% \VignetteIndexEntry{SAGElyzer}
% \VignetteDepends{tkWidgets, annotate}
% \VignetteKeywords{Expression Analysis}
% \VignettePackage{SAGElyzer}

\newcommand{\Robject}[1]{{\texttt{#1}}}
\newcommand{\Rfunction}[1]{{\texttt{#1}}}
\newcommand{\Rpackage}[1]{{\textit{#1}}}

\documentclass[12pt]{article}
\usepackage{hyperref}
\usepackage{graphicx}

\textwidth=6.2in
\textheight=8.5in
%\parskip=.3cm
\oddsidemargin=.1in
\evensidemargin=.1in
\headheight=-.3in


\begin{document}
\author{Jianhua Zhang}

\title{An introduction to SAGElyzer}

\maketitle

\copyright{2003 Bioconductor}

\section{Introduction}

\Rpackage{SAGElyzer} is a system for SAGE data management, analysis,
and annotation built upon interfaces built using R tcltk.

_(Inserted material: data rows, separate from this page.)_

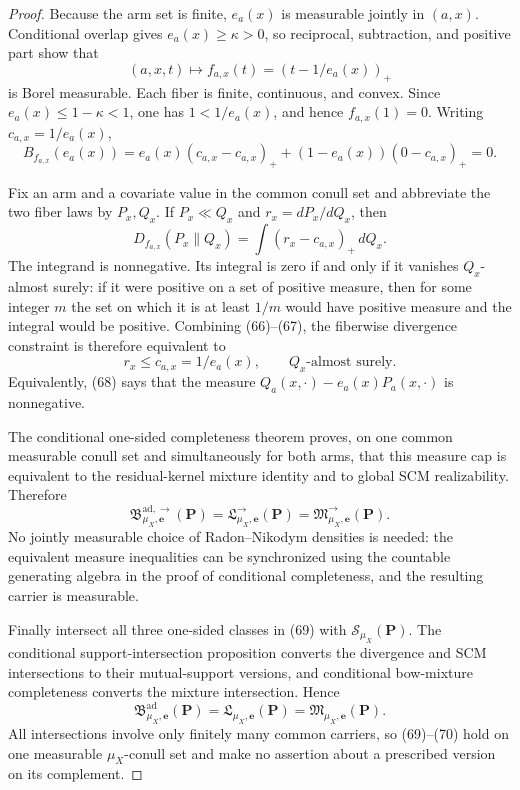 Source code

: \documentclass{article}
\begin{document}
\begin{proof}
Because the arm set is finite, \(e_a(x)\) is measurable jointly in \((a,x)\).  Conditional overlap gives \(e_a(x)\ge\kappa>0\), so reciprocal, subtraction, and positive part show that
\[
 (a,x,t)\longmapsto f_{a,x}(t)=(t-1/e_a(x))_+
\]
is Borel measurable.  Each fiber is finite, continuous, and convex.  Since \(e_a(x)\le1-\kappa<1\), one has \(1<1/e_a(x)\), and hence \(f_{a,x}(1)=0\).  Writing \(c_{a,x}=1/e_a(x)\),
\[
 B_{f_{a,x}}(e_a(x))
 =e_a(x)(c_{a,x}-c_{a,x})_+
  +(1-e_a(x))(0-c_{a,x})_+=0. \tag{66}
\]

Fix an arm and a covariate value in the common conull set and abbreviate the two fiber laws by \(P_x,Q_x\).  If \(P_x\ll Q_x\) and \(r_x=dP_x/dQ_x\), then
\[
 D_{f_{a,x}}(P_x\|Q_x)
 =\int(r_x-c_{a,x})_+\,dQ_x. \tag{67}
\]
The integrand is nonnegative.  Its integral is zero if and only if it vanishes \(Q_x\)-almost surely: if it were positive on a set of positive measure, then for some integer \(m\) the set on which it is at least \(1/m\) would have positive measure and the integral would be positive.  Combining (66)--(67), the fiberwise divergence constraint is therefore equivalent to
\[
 r_x\le c_{a,x}=1/e_a(x),\qquad Q_x\text{-almost surely}. \tag{68}
\]
Equivalently, (68) says that the measure \(Q_a(x,\cdot)-e_a(x)P_a(x,\cdot)\) is nonnegative.

The conditional one-sided completeness theorem proves, on one common measurable conull set and simultaneously for both arms, that this measure cap is equivalent to the residual-kernel mixture identity and to global SCM realizability.  Therefore
\[
 \mathfrak B^{\mathrm{ad},\to}_{\mu_X,\boldsymbol e}(\boldsymbol P)
 =\mathfrak L^{\to}_{\mu_X,\boldsymbol e}(\boldsymbol P)
 =\mathfrak M^{\to}_{\mu_X,\boldsymbol e}(\boldsymbol P). \tag{69}
\]
No jointly measurable choice of Radon--Nikodym densities is needed: the equivalent measure inequalities can be synchronized using the countable generating algebra in the proof of conditional completeness, and the resulting carrier is measurable.

Finally intersect all three one-sided classes in (69) with \(\mathcal S_{\mu_X}(\boldsymbol P)\).  The conditional support-intersection proposition converts the divergence and SCM intersections to their mutual-support versions, and conditional bow-mixture completeness converts the mixture intersection.  Hence
\[
 \mathfrak B^{\mathrm{ad}}_{\mu_X,\boldsymbol e}(\boldsymbol P)
 =\mathfrak L_{\mu_X,\boldsymbol e}(\boldsymbol P)
 =\mathfrak M_{\mu_X,\boldsymbol e}(\boldsymbol P). \tag{70}
\]
All intersections involve only finitely many common carriers, so (69)--(70) hold on one measurable \(\mu_X\)-conull set and make no assertion about a prescribed version on its complement.
\end{proof}
\end{document}
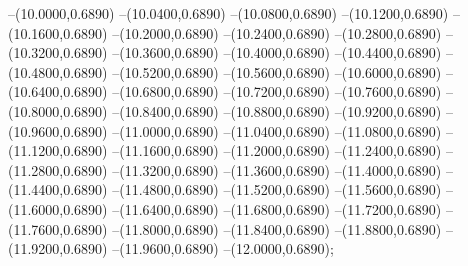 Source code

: {	--(10.0000,0.6890)
	--(10.0400,0.6890)
	--(10.0800,0.6890)
	--(10.1200,0.6890)
	--(10.1600,0.6890)
	--(10.2000,0.6890)
	--(10.2400,0.6890)
	--(10.2800,0.6890)
	--(10.3200,0.6890)
	--(10.3600,0.6890)
	--(10.4000,0.6890)
	--(10.4400,0.6890)
	--(10.4800,0.6890)
	--(10.5200,0.6890)
	--(10.5600,0.6890)
	--(10.6000,0.6890)
	--(10.6400,0.6890)
	--(10.6800,0.6890)
	--(10.7200,0.6890)
	--(10.7600,0.6890)
	--(10.8000,0.6890)
	--(10.8400,0.6890)
	--(10.8800,0.6890)
	--(10.9200,0.6890)
	--(10.9600,0.6890)
	--(11.0000,0.6890)
	--(11.0400,0.6890)
	--(11.0800,0.6890)
	--(11.1200,0.6890)
	--(11.1600,0.6890)
	--(11.2000,0.6890)
	--(11.2400,0.6890)
	--(11.2800,0.6890)
	--(11.3200,0.6890)
	--(11.3600,0.6890)
	--(11.4000,0.6890)
	--(11.4400,0.6890)
	--(11.4800,0.6890)
	--(11.5200,0.6890)
	--(11.5600,0.6890)
	--(11.6000,0.6890)
	--(11.6400,0.6890)
	--(11.6800,0.6890)
	--(11.7200,0.6890)
	--(11.7600,0.6890)
	--(11.8000,0.6890)
	--(11.8400,0.6890)
	--(11.8800,0.6890)
	--(11.9200,0.6890)
	--(11.9600,0.6890)
	--(12.0000,0.6890);
}
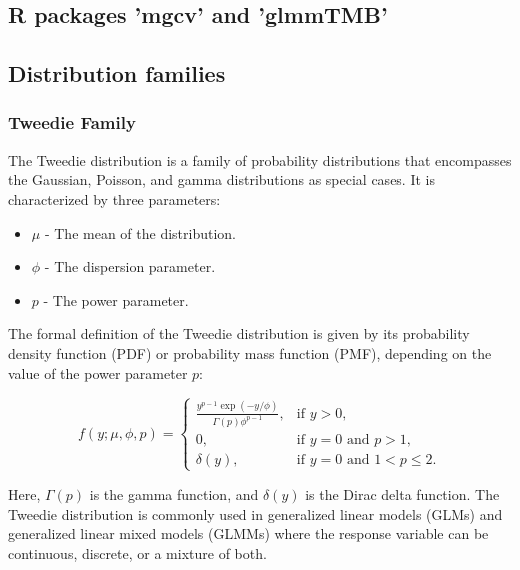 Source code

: 
\subsection{R packages 'mgcv' and 'glmmTMB'}

\subsection{Distribution families}

\subsubsection{Tweedie Family}

The Tweedie distribution is a family of probability distributions that encompasses the Gaussian, Poisson, and gamma distributions as special cases. It is characterized by three parameters:

\begin{itemize}
    \item \( \mu \) - The mean of the distribution.
    \item \( \phi \) - The dispersion parameter.
    \item \( p \) - The power parameter.
\end{itemize}

The formal definition of the Tweedie distribution is given by its probability density function (PDF) or probability mass function (PMF), depending on the value of the power parameter \( p \):

\[
f(y; \mu, \phi, p) = 
\begin{cases} 
\frac{{y^{p-1} \exp(-y/\phi)}}{\Gamma(p)\phi^{p-1}}, & \text{if } y > 0, \\
0, & \text{if } y = 0 \text{ and } p > 1, \\
\delta(y), & \text{if } y = 0 \text{ and } 1 < p \leq 2.
\end{cases}
\]

Here, \( \Gamma(p) \) is the gamma function, and \( \delta(y) \) is the Dirac delta function. The Tweedie distribution is commonly used in generalized linear models (GLMs) and generalized linear mixed models (GLMMs) where the response variable can be continuous, discrete, or a mixture of both.


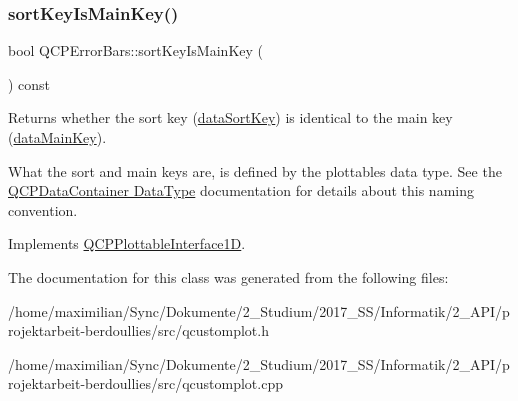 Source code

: \subsubsection{\texorpdfstring{sort\+Key\+Is\+Main\+Key()}{sortKeyIsMainKey()}}
{\footnotesize\ttfamily bool Q\+C\+P\+Error\+Bars\+::sort\+Key\+Is\+Main\+Key (\begin{DoxyParamCaption}{ }\end{DoxyParamCaption}) const\hspace{0.3cm}{\ttfamily [virtual]}}

Returns whether the sort key (\hyperlink{class_q_c_p_error_bars_a1ef91328ad7dde84695958139d5f40cf}{data\+Sort\+Key}) is identical to the main key (\hyperlink{class_q_c_p_error_bars_ae3931213f76cd34a824c42c22a1dca74}{data\+Main\+Key}).

What the sort and main keys are, is defined by the plottable\textquotesingle{}s data type. See the \hyperlink{class_q_c_p_data_container_qcpdatacontainer-datatype}{Q\+C\+P\+Data\+Container Data\+Type} documentation for details about this naming convention. 

Implements \hyperlink{class_q_c_p_plottable_interface1_d_a229e65e7ab968dd6cd0e259fa504b79d}{Q\+C\+P\+Plottable\+Interface1D}.



The documentation for this class was generated from the following files\+:\begin{DoxyCompactItemize}
\item 
/home/maximilian/\+Sync/\+Dokumente/2\+\_\+\+Studium/2017\+\_\+\+S\+S/\+Informatik/2\+\_\+\+A\+P\+I/projektarbeit-\/berdoullies/src/qcustomplot.\+h\item 
/home/maximilian/\+Sync/\+Dokumente/2\+\_\+\+Studium/2017\+\_\+\+S\+S/\+Informatik/2\+\_\+\+A\+P\+I/projektarbeit-\/berdoullies/src/qcustomplot.\+cpp\end{DoxyCompactItemize}
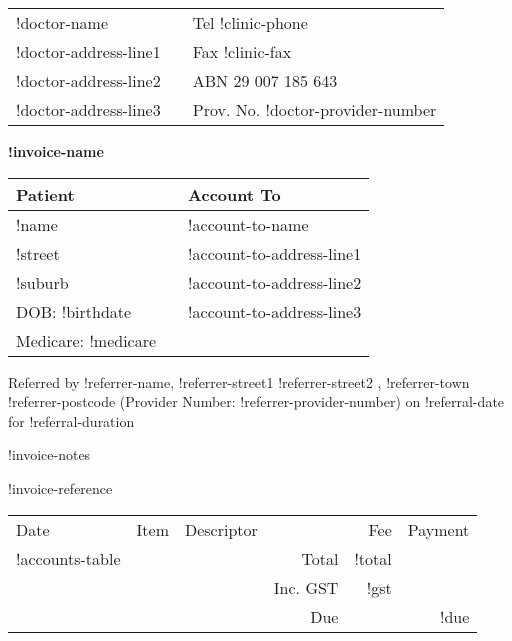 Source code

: \documentclass[12pt]{article}
\begin{document}
\begin{center}
\begin{tabular}{p{}>{\centering}p{}<{\centering}p{}<{\raggedleft}}
!doctor-name &  & Tel !clinic-phone \\
!doctor-address-line1 &  & Fax !clinic-fax \\
!doctor-address-line2 & & ABN 29 007 185 643 \\
!doctor-address-line3 & & Prov. No. !doctor-provider-number\\ 
\hline
\end{tabular}

\vspace{7mm}

{ \Large \textbf{!invoice-name} }

\end{center}

\vspace{4mm}


\begin{tabular}{lp{5mm}l} 
Patient & & Account To\\ \midrule
!name & & !account-to-name \\
!street & & !account-to-address-line1 \\
!suburb & & !account-to-address-line2 \\
DOB: !birthdate &  & !account-to-address-line3 \\
Medicare:   !medicare & &   \\
\end{tabular}

\vspace{3mm}

Referred by !referrer-name, !referrer-street1 !referrer-street2 ,
!referrer-town !referrer-postcode (Provider Number: !referrer-provider-number)
on !referral-date for !referral-duration

\vspace{3mm}

!invoice-notes

!invoice-reference

\vspace{3mm}

\begin{tabularx}{\textwidth}{llp{55mm}rrr}
Date & Item & Descriptor & & Fee & Payment \\ \cmidrule(l){1-6}
!accounts-table
\cmidrule(l){5-6}
& & & Total & !total  & \\
& & & Inc. GST & !gst & \\ \cmidrule(l){5-6}
& & & Due & & !due \\

\end{tabularx}
\end{document}
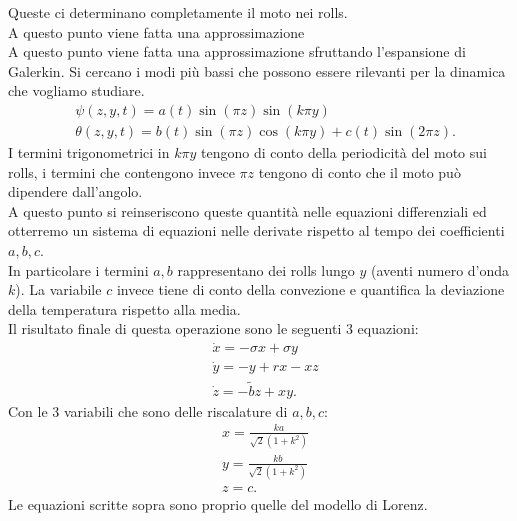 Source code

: Queste ci determinano completamente il moto nei rolls.\\
A questo punto viene fatta una approssimazione \\
A questo punto viene fatta una approssimazione sfruttando l'espansione di Galerkin. Si cercano i modi più bassi che possono essere rilevanti per la dinamica che vogliamo studiare.
\[\begin{aligned}
    & \psi (z, y, t) = a(t)\sin (\pi z)\sin (k\pi y)\\
    & \theta (z, y, t) = b(t)\sin (\pi z) \cos (k\pi y) + c(t)\sin (2\pi z)
.\end{aligned}\]
I termini trigonometrici in $k\pi y$ tengono di conto della periodicità del moto sui rolls, i termini che contengono invece $\pi z$  tengono di conto che il moto può dipendere dall'angolo.\\
A questo punto si reinseriscono queste quantità nelle equazioni differenziali ed otterremo un sistema di equazioni nelle derivate rispetto al tempo dei coefficienti $a, b, c$. \\
In particolare i termini $a, b$  rappresentano  dei rolls lungo $y$ (aventi numero d'onda $k$). La variabile $c$ invece tiene di conto della convezione e quantifica la deviazione della temperatura rispetto alla media.\\
Il risultato finale di questa operazione sono le seguenti 3 equazioni:
\[\begin{aligned}
    &\dot{x} = -\sigma x + \sigma  y\\
    &\dot{y} = -y + rx -xz\\
    & \dot{z} = -\tilde{b}z + xy
.\end{aligned}\]
Con le 3 variabili che sono delle riscalature di $a, b ,c$:
\[\begin{aligned}
    & x = \frac{ka}{\sqrt{2} (1+k^2)}\\
    & y = \frac{kb}{\sqrt{2} (1+k^2)}\\
    & z = c
.\end{aligned}\]
Le equazioni scritte sopra sono proprio quelle del modello di Lorenz.
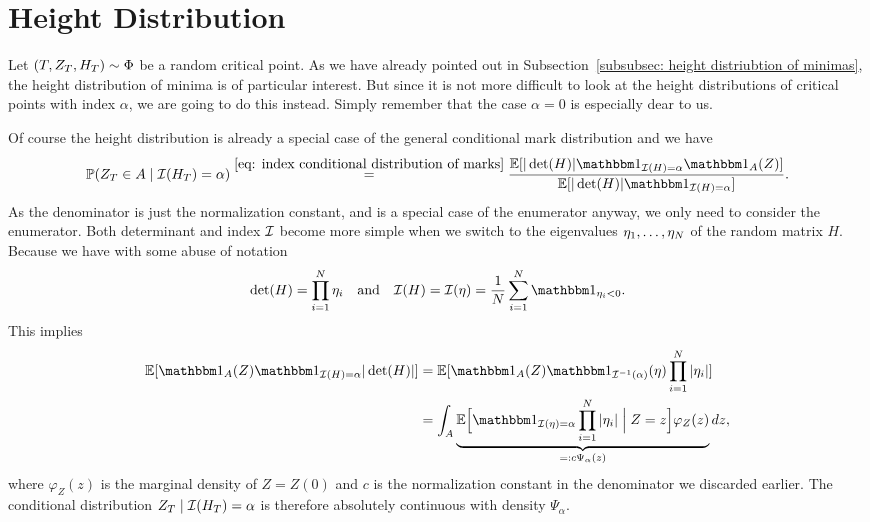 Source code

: \section{Height Distribution}
\label{sec: height distribution}

Let \((T,Z_T,H_T)\sim\Phi\) be a random critical point. As we have
already pointed out in Subsection~\ref{subsubsec: height distriubtion of minimas},
the height distribution of minima is of particular interest. But since it is
not more difficult to look at the height distributions of critical points with
index \(\alpha\), we are going to do this instead. Simply remember that the
case \(\alpha=0\) is especially dear to us.

Of course the height distribution is already a special case of the general
conditional mark distribution and we have
\[
	\Pr(\rf_T \in A \mid \negEV(H_T) = \alpha)
	\overset{\eqref{eq: index conditional distribution of marks}}=
	\frac{
		\E[|\det(H)|\ind_{\negEV(H)=\alpha}\ind_A(Z)]
	}{
		\E[|\det(H)|\ind_{\negEV(H)=\alpha}]
	}.
\]
As the denominator is just the normalization constant, and is a special case
of the enumerator anyway, we only need to consider the enumerator.
Both determinant and index \(\mathcal{I}\) become more simple when we
switch to the eigenvalues \(\eta_1,\dots,\eta_N\) of the random matrix
\(H\). Because we have
with some abuse of notation
\[
	\det(H) = \prod_{i=1}^\dims \evH_i
	\quad\text{and}\quad
	\negEV(H) = \negEV(\evH)
	= \frac1\dims \sum_{i=1}^\dims \ind_{\evH_i < 0}.
\]
This implies
\[\begin{aligned}
	\E[\ind_{A}(Z)\ind_{\negEV(H) = \alpha}|\det(H)|]
	&= \E[\ind_{A}(Z)
	\ind_{\negEV^{-1}(\alpha)}(\evH)\prod_{i=1}^\dims |\evH_i|]\\
	&= \int_A \underbrace{
		\E\Big[
			\ind_{\negEV(\evH) = \alpha}\prod_{i=1}^\dims |\evH_i|
			\Bigm| Z=z
		\Big]
		\varphi_Z(z)
	}_{=:c\Psi_\alpha(z)}
	dz,
\end{aligned}\]
where \(\varphi_Z(z)\) is the marginal density of \(Z=Z(0)\) and \(c\) is the
normalization constant in the denominator we discarded earlier.
The conditional distribution \(Z_T \mid \mathcal{I}(H_T) = \alpha\) is therefore
absolutely continuous with density \(\Psi_\alpha\).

The
functionalities are never complete but can be expanded easily when
needed. At the time of this release (1.3.0), \Rpackage{SAGElyzer}
allows users to manage data from SAGE libraries, analyze data, and
annotate SAGE tags identified by the analysis.

As SAGE libraries are potentially large, a database is required to
support data storage and retrieval. The current version of
\Rpackage{SAGElyse} has been tested against a PostgreSQL database
under both Windows and Unix. However, \Rpackage{SAGElyzer} is supposed
to work together with any database management system as long as a
connection to the database can be made.

\section{Setting up a database}

When database management system has been chosen, read the manual or tutorials
in the Intenet for setting up the database. For a PostgreSQL database on
linux, readers are referred to \url{
  http://techrepublic.com.com/5100-6261-1054332.html} for the
procedures involved to set up a database.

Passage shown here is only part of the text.